> Task prompt: Could you filter the records below down to the lines that include the word "docker"?

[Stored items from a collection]
Start of Block

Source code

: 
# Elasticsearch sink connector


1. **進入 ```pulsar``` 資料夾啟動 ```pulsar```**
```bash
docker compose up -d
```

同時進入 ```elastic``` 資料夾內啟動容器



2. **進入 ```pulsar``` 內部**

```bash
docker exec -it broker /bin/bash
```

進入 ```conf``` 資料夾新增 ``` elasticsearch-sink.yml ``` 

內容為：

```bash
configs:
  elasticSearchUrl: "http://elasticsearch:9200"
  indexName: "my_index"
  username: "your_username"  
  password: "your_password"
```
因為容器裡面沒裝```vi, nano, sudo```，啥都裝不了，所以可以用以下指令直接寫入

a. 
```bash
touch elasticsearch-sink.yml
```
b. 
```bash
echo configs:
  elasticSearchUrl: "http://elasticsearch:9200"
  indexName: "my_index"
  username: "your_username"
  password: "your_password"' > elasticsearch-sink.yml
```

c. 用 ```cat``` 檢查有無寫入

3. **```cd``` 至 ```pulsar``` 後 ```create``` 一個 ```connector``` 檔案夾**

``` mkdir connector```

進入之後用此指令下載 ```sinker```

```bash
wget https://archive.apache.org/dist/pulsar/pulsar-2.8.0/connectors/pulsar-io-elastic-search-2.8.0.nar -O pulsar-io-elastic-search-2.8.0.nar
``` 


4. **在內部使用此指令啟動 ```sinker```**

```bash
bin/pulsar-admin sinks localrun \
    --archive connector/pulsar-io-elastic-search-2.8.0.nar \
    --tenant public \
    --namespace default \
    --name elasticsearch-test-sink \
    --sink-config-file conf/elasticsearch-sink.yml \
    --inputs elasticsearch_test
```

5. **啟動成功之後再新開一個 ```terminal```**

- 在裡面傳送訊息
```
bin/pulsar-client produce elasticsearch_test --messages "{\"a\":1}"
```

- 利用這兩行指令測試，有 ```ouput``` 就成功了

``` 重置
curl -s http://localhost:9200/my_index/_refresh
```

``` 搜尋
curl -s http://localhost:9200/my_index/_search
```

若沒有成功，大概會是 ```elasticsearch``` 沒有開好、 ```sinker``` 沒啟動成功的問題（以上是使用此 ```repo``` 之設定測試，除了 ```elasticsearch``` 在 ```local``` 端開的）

End of Block

> Problem solution:
docker compose up -d
docker exec -it broker /bin/bash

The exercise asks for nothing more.